Dataset content:
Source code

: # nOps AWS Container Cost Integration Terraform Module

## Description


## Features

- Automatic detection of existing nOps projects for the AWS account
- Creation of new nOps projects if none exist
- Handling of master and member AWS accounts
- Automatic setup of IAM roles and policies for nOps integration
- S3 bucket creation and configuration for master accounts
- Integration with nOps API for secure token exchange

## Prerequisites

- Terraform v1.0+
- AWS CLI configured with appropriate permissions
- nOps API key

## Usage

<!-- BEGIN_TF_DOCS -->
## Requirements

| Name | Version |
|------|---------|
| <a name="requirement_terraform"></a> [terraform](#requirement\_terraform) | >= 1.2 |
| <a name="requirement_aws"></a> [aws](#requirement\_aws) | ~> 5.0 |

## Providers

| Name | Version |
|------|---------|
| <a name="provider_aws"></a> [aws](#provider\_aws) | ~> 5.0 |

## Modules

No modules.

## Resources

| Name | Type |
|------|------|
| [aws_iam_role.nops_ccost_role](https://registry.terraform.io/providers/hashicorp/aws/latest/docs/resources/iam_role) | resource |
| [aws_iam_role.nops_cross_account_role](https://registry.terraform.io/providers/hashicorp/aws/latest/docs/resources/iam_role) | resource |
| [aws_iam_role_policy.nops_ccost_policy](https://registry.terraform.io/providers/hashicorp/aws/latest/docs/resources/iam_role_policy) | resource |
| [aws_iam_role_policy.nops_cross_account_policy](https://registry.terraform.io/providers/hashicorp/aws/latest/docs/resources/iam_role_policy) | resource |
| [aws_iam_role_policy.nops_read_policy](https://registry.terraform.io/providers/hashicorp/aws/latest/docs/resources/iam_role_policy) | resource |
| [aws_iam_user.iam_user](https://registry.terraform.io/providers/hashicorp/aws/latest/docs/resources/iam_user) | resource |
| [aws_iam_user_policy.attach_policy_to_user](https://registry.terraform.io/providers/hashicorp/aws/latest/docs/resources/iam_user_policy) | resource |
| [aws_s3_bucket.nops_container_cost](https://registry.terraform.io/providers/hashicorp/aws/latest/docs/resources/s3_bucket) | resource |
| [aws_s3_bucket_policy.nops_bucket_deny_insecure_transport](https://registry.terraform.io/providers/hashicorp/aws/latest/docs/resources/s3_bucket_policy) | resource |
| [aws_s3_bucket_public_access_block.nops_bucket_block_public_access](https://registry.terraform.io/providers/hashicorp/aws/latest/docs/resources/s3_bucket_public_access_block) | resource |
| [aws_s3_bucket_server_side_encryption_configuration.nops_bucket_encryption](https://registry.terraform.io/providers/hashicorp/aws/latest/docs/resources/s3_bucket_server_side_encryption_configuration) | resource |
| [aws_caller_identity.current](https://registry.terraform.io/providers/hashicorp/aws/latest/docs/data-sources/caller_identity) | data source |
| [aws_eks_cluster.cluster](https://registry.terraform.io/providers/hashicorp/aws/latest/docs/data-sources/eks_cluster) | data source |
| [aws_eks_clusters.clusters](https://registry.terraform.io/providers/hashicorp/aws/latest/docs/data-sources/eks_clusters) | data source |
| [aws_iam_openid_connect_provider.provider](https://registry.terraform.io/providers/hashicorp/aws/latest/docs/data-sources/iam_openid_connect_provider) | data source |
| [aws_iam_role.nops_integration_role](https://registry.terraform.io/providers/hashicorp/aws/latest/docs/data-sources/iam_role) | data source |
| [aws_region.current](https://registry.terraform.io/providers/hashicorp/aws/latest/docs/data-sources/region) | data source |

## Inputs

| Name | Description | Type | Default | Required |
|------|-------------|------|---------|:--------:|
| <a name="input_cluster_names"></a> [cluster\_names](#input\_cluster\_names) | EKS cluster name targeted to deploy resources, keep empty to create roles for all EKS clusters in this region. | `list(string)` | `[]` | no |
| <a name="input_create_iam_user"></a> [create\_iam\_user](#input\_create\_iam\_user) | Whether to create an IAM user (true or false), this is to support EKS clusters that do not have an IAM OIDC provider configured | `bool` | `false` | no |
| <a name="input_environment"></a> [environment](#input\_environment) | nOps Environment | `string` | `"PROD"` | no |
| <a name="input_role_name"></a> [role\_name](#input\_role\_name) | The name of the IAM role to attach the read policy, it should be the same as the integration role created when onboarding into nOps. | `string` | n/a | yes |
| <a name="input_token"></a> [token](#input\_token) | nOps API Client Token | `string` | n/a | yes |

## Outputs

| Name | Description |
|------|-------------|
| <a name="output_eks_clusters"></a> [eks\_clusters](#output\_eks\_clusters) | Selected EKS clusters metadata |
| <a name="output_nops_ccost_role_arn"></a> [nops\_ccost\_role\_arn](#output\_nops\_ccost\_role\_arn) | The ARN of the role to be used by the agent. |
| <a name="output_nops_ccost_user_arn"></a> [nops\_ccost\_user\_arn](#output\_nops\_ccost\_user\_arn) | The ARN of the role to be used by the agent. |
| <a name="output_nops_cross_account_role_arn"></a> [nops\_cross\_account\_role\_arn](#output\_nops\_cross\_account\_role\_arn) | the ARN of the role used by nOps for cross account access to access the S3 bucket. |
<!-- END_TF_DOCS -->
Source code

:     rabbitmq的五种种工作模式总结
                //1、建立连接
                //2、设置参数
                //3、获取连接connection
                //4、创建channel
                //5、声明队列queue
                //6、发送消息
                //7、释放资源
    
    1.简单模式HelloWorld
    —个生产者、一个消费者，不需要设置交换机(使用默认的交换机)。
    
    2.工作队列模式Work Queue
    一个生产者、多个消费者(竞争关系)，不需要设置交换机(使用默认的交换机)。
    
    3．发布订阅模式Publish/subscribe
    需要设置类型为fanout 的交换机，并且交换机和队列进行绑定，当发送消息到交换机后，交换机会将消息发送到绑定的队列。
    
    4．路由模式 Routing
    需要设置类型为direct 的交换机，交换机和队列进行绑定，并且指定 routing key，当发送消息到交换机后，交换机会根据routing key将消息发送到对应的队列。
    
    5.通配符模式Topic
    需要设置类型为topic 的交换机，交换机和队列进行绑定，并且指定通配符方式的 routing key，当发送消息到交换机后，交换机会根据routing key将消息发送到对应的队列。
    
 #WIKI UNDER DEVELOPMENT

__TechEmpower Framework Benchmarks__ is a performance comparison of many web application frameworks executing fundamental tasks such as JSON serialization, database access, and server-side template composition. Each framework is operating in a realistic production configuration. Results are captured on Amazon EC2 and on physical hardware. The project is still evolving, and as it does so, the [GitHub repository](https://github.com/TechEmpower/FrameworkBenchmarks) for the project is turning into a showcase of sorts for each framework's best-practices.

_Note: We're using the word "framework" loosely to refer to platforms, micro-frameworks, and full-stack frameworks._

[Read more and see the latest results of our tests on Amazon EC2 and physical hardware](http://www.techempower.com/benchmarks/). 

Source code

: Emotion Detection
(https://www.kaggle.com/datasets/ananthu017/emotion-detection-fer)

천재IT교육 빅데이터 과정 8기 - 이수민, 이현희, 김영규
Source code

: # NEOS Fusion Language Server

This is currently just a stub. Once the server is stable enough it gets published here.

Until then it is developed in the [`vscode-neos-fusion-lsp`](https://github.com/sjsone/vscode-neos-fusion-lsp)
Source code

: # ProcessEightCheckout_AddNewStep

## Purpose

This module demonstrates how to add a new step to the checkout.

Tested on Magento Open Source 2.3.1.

Exercise description: Search the material above for the string "交换机会根据routing". Show every line that holds it.

Problem solution:
    需要设置类型为direct 的交换机，交换机和队列进行绑定，并且指定 routing key，当发送消息到交换机后，交换机会根据routing key将消息发送到对应的队列。
    需要设置类型为topic 的交换机，交换机和队列进行绑定，并且指定通配符方式的 routing key，当发送消息到交换机后，交换机会根据routing key将消息发送到对应的队列。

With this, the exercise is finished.